■ **TASK OBJECTIVE**: Once you have located the line containing "We're very excited" in the material below, return it exactly along with each line after it through the line containing "limitations under the License.".

*** Begin section ***

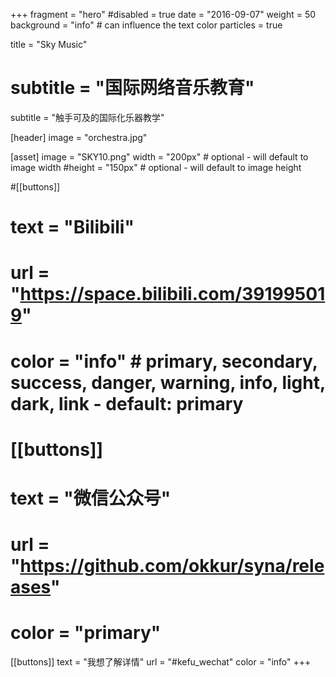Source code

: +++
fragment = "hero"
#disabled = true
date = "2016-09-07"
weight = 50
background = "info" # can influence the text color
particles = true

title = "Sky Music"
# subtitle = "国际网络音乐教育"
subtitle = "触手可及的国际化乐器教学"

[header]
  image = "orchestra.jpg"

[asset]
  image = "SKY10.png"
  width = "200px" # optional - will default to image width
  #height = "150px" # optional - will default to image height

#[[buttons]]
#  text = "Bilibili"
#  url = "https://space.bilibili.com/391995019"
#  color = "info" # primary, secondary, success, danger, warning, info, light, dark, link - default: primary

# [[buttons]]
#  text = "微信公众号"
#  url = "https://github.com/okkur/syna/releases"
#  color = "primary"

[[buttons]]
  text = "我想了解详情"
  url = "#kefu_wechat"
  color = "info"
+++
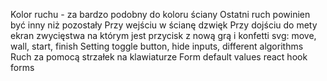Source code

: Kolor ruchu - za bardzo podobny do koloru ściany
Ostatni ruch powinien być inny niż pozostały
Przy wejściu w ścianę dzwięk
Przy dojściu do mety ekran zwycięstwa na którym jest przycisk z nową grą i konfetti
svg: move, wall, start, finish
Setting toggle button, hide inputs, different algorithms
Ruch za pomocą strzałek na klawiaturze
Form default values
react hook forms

*** End section ***
*** Begin section ***

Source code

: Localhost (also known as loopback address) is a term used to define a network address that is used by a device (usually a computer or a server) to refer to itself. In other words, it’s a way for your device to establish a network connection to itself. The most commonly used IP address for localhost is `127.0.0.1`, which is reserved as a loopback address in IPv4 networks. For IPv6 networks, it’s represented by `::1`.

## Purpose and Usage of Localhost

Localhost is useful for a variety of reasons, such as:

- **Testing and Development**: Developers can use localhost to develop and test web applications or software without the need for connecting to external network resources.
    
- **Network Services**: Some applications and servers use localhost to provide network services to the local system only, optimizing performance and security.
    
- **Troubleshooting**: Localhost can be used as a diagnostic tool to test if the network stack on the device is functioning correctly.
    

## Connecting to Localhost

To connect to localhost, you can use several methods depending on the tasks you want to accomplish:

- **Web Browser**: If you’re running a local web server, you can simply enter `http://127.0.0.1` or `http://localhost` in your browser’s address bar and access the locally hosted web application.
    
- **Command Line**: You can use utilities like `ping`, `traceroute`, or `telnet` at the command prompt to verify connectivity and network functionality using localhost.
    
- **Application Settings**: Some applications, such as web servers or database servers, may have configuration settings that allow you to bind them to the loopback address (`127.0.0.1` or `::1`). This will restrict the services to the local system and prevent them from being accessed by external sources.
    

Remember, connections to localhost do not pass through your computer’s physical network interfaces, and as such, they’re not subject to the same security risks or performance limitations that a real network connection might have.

*** End section ***
*** Begin section ***

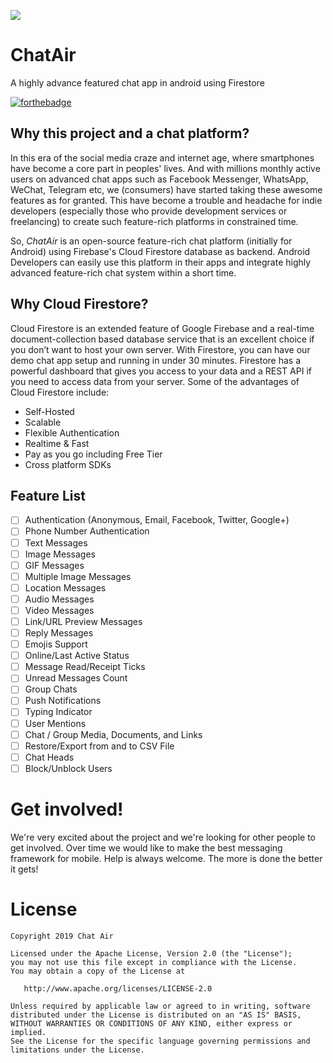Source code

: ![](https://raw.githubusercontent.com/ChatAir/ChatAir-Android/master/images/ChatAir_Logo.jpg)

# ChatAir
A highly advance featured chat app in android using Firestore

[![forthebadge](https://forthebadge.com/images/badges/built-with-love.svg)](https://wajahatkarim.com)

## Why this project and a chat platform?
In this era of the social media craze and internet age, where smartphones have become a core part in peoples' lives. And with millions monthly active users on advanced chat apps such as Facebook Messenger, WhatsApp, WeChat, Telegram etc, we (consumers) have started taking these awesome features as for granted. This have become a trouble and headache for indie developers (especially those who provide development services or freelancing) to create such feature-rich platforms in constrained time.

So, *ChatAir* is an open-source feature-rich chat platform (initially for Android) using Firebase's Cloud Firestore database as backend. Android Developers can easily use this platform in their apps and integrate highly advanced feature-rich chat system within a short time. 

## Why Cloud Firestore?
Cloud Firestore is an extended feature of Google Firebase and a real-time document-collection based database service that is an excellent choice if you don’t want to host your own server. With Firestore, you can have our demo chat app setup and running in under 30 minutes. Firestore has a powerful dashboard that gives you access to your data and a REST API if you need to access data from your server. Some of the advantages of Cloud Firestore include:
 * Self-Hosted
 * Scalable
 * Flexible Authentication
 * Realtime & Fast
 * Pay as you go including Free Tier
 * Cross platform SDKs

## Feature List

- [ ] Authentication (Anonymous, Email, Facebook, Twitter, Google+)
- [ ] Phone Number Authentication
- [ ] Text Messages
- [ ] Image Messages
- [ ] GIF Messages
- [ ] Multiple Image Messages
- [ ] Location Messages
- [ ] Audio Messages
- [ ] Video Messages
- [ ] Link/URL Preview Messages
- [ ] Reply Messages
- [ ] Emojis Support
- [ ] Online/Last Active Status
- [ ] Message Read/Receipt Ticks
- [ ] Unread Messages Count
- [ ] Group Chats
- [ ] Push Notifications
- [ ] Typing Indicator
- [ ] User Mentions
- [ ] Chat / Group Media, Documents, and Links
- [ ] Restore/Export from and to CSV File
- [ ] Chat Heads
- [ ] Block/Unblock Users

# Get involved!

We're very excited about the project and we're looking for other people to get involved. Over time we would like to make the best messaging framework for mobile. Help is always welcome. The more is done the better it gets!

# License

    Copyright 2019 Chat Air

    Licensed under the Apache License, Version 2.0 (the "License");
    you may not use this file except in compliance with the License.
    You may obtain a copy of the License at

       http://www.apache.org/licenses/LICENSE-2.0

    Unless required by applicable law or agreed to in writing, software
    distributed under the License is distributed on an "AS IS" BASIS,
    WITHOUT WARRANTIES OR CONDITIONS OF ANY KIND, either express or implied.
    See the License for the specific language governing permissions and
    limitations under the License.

*** End section ***

■ **RESPONSE TO THE EXERCISE**:
We're very excited about the project and we're looking for other people to get involved. Over time we would like to make the best messaging framework for mobile. Help is always welcome. The more is done the better it gets!

# License

    Copyright 2019 Chat Air

    Licensed under the Apache License, Version 2.0 (the "License");
    you may not use this file except in compliance with the License.
    You may obtain a copy of the License at

       http://www.apache.org/licenses/LICENSE-2.0

    Unless required by applicable law or agreed to in writing, software
    distributed under the License is distributed on an "AS IS" BASIS,
    WITHOUT WARRANTIES OR CONDITIONS OF ANY KIND, either express or implied.
    See the License for the specific language governing permissions and
    limitations under the License.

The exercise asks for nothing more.